Reproduce the section of the listing that begins at the line containing "Local reference variables" and finishes at the line containing "One Reference Variable". Include both end lines and nothing beyond them.

▼

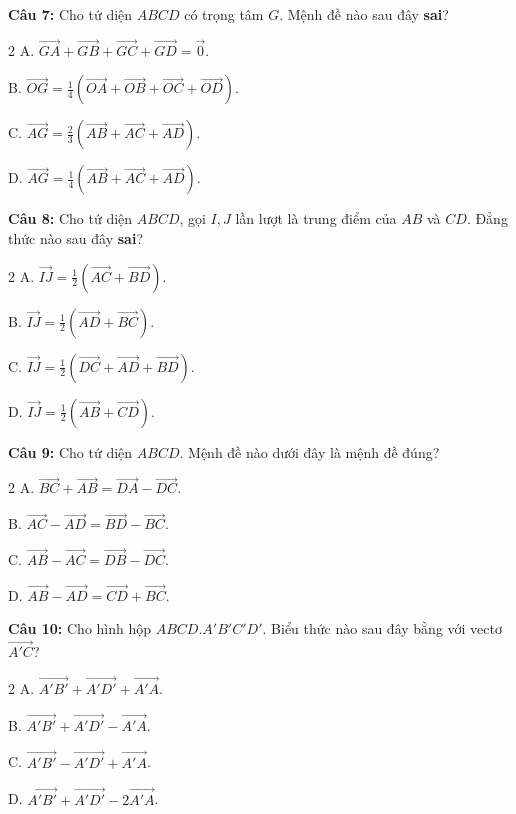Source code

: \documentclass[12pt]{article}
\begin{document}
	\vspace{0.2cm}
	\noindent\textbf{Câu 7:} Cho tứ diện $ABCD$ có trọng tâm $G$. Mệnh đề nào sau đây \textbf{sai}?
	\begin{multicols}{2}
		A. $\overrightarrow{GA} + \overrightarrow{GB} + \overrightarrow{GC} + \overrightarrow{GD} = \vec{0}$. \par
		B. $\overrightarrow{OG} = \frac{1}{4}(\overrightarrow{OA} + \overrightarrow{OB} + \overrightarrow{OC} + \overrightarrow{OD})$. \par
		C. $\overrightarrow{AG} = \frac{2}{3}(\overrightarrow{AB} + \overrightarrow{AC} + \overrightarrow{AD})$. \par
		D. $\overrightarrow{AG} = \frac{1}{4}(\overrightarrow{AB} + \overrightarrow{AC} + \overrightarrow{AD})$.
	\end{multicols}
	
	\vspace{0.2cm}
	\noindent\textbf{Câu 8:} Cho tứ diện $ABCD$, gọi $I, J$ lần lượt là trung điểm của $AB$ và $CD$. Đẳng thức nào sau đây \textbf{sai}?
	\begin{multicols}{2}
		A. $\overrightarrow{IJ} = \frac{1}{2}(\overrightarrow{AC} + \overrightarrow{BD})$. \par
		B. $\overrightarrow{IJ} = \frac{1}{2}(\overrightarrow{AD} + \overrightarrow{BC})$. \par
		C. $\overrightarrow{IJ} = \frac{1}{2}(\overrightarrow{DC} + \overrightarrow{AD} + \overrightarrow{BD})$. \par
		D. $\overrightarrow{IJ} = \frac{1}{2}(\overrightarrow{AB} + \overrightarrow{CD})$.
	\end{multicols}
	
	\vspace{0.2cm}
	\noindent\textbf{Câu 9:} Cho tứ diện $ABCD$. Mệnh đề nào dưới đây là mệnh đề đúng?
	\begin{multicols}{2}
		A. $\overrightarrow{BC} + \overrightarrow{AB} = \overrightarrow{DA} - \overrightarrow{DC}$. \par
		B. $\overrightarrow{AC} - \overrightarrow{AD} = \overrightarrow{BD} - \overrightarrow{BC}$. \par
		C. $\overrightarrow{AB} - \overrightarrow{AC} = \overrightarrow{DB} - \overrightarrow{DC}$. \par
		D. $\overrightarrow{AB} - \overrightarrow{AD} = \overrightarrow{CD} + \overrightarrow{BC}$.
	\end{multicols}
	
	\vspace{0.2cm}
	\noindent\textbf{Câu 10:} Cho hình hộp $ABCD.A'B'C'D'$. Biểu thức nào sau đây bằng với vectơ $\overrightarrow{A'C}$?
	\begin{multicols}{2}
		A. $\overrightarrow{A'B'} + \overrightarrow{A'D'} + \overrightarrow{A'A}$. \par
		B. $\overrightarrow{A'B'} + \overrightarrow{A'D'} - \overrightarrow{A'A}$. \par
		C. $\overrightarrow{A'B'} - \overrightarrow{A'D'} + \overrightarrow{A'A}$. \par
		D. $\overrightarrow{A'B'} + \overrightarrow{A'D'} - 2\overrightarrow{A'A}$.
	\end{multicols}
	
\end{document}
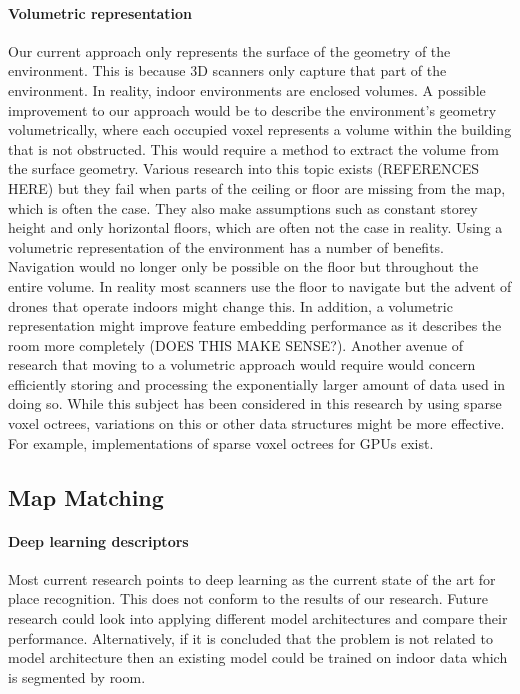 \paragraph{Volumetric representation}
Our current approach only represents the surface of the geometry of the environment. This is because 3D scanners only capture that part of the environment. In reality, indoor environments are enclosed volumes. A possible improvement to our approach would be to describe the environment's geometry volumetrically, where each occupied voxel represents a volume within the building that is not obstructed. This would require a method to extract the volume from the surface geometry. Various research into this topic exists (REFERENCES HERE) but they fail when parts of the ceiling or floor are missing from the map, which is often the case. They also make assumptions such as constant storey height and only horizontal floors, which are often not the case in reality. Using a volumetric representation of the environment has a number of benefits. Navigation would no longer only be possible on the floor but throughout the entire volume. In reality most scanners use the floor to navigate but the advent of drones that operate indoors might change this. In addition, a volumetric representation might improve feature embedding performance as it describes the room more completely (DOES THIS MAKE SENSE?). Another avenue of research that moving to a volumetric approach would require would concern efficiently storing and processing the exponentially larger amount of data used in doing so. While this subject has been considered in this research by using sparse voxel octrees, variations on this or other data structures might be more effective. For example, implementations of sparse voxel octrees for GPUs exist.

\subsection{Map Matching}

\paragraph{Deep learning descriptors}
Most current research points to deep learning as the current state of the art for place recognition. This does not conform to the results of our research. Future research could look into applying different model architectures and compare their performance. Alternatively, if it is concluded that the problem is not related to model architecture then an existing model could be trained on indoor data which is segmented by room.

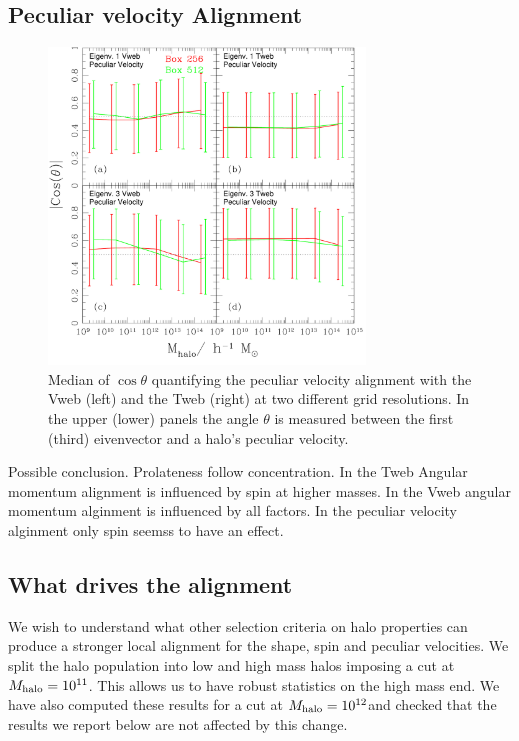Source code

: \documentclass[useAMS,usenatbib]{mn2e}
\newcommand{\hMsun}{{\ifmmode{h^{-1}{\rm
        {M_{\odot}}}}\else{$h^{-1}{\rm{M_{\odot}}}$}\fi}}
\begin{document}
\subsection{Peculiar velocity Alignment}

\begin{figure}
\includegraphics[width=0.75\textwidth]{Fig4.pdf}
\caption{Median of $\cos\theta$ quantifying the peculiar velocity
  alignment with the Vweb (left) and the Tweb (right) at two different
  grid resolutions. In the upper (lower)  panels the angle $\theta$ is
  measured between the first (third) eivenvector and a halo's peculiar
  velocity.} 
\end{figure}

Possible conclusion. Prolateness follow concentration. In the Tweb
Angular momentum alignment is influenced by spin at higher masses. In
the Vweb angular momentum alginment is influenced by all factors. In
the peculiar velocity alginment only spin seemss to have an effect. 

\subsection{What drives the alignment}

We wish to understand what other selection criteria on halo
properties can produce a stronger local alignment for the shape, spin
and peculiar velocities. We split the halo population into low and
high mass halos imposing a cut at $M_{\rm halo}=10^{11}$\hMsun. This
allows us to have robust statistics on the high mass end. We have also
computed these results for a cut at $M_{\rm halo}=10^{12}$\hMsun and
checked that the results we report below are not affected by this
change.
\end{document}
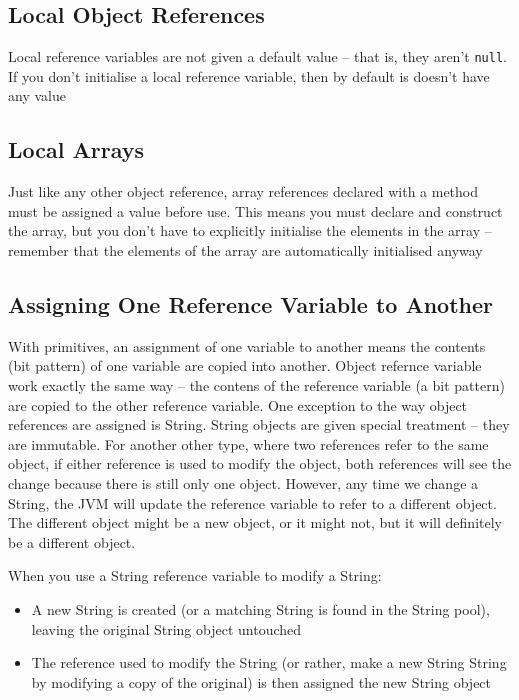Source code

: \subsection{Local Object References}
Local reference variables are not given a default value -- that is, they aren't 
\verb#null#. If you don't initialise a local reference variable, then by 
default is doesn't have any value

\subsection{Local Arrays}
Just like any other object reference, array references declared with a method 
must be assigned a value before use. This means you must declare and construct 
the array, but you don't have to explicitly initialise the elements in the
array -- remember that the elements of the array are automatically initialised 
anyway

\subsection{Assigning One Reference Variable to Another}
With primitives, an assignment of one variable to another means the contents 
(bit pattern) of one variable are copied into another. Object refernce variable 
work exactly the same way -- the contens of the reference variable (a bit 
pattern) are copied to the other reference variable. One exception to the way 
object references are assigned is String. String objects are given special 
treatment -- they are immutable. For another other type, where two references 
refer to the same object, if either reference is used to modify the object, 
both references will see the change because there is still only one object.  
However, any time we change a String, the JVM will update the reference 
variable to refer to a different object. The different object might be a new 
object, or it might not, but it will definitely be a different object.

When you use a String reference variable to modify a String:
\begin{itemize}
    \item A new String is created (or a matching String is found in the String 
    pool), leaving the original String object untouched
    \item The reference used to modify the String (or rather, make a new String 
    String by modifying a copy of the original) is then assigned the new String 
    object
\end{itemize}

▲

◆ RESPONSE TO THIS TASK ◆
Local reference variables are not given a default value -- that is, they aren't 
\verb#null#. If you don't initialise a local reference variable, then by 
default is doesn't have any value

\subsection{Local Arrays}
Just like any other object reference, array references declared with a method 
must be assigned a value before use. This means you must declare and construct 
the array, but you don't have to explicitly initialise the elements in the
array -- remember that the elements of the array are automatically initialised 
anyway

\subsection{Assigning One Reference Variable to Another}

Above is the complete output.